[What to work on]: Report back the lines in this listing that carry the string "case".
* * *
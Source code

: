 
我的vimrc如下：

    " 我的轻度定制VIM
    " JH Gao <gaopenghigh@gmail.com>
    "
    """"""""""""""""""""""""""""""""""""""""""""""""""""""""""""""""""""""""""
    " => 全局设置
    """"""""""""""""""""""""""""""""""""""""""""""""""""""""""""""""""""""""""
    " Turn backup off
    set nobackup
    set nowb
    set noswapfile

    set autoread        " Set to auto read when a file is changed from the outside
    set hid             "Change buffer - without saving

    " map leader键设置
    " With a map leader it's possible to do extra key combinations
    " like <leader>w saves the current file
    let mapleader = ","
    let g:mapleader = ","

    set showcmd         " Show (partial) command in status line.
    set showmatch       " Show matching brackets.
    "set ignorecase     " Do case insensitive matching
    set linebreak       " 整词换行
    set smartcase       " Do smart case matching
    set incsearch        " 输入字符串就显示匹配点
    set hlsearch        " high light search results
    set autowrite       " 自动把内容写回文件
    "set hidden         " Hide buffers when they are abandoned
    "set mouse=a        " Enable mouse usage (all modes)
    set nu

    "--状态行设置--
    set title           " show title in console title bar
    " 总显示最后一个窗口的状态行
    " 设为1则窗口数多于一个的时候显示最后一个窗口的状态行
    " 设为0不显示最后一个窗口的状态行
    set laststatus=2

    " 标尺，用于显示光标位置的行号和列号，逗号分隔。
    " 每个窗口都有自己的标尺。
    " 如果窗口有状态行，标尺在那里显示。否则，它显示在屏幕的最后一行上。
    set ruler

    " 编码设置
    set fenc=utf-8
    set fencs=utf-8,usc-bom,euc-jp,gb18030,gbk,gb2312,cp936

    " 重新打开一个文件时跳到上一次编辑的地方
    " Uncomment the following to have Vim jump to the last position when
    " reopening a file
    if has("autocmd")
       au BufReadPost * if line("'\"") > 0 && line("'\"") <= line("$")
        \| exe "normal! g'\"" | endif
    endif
* * *
[Output for this task]:
    "set ignorecase     " Do case insensitive matching
    set smartcase       " Do smart case matching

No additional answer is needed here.